2. The application of increasing the expression level of miR-let-7 in female melon fly in reducing the hatching rate of melon fly eggs, wherein the nucleotide sequence of the melon fly miR-let-7 is shown in SEQ ID No.
3.
3. A method for reducing the hatching rate of female melon fly eggs, characterized in that, By reducing the levels of [something] in female melon flies CTL- S1 The expression level of the gene reduces the hatching rate of melon fly eggs. CTL-S1 The nucleotide sequence of the gene is shown in SEQ ID No.
1.
4. The method according to claim 3, characterized in that, The reduction of female melon fly's body CTL-S1 Gene expression levels were reduced in female melon flies using RNAi technology. CTL-S1 Gene expression levels.
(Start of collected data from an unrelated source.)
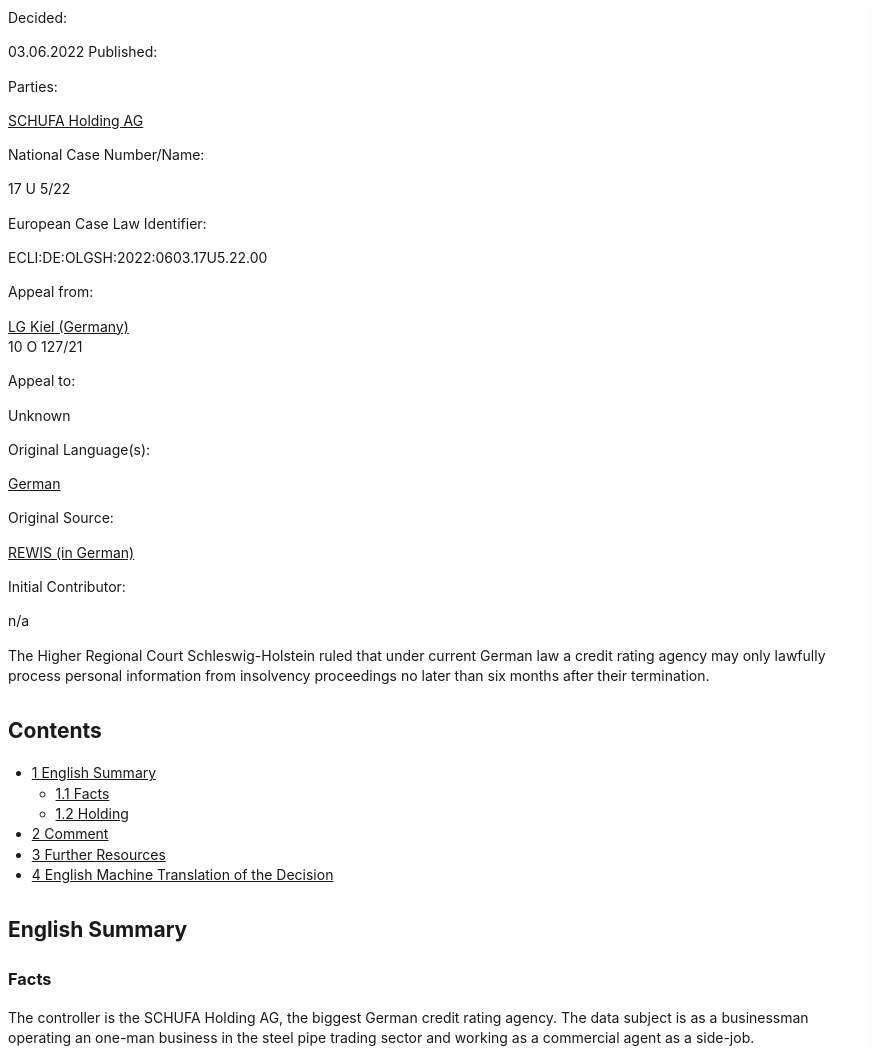 Decided:

03.06.2022 Published:

Parties:

[SCHUFA Holding AG](https://www.schufa.de/)

National Case Number/Name:

17 U 5/22

European Case Law Identifier:

ECLI:DE:OLGSH:2022:0603.17U5.22.00

Appeal from:

[LG Kiel (Germany)](/index.php?title=Category:LG_Kiel_\(Germany\) "Category:LG Kiel (Germany)")  
10 O 127/21

Appeal to:

Unknown

Original Language(s):

[German](/index.php?title=Category:German "Category:German")

Original Source:

[REWIS (in German)](https://rewis.io/service/pdf/urteile/xlv-03-06-2022-17-u-522.pdf)

Initial Contributor:

n/a

The Higher Regional Court Schleswig-Holstein ruled that under current German law a credit rating agency may only lawfully process personal information from insolvency proceedings no later than six months after their termination.

## Contents

*   [1 English Summary](#English_Summary)
    *   [1.1 Facts](#Facts)
    *   [1.2 Holding](#Holding)
*   [2 Comment](#Comment)
*   [3 Further Resources](#Further_Resources)
*   [4 English Machine Translation of the Decision](#English_Machine_Translation_of_the_Decision)

## English Summary

### Facts

The controller is the SCHUFA Holding AG, the biggest German credit rating agency. The data subject is as a businessman operating an one-man business in the steel pipe trading sector and working as a commercial agent as a side-job.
5. The method according to claim 4, characterized in that, The RNAi technology mentioned is the injection of ds CTL-S1 In the body of the melon fly, the ds CTL-S1 The amplification primers are shown in SEQ ID No. 20 and SEQ ID No.
21.
6. A method for reducing the hatching rate of female melon fly eggs, characterized in that, The hatching rate of melon fly eggs is reduced by increasing the expression level of miR-let-7 in female melon flies, and the nucleotide sequence of miR-let-7 is shown in SEQ ID No.
3.
7. The method according to claim 6, characterized in that, The aforementioned increase in miR-let-7 expression in female melon flies is achieved by injecting miR-let-7 into the melon fly.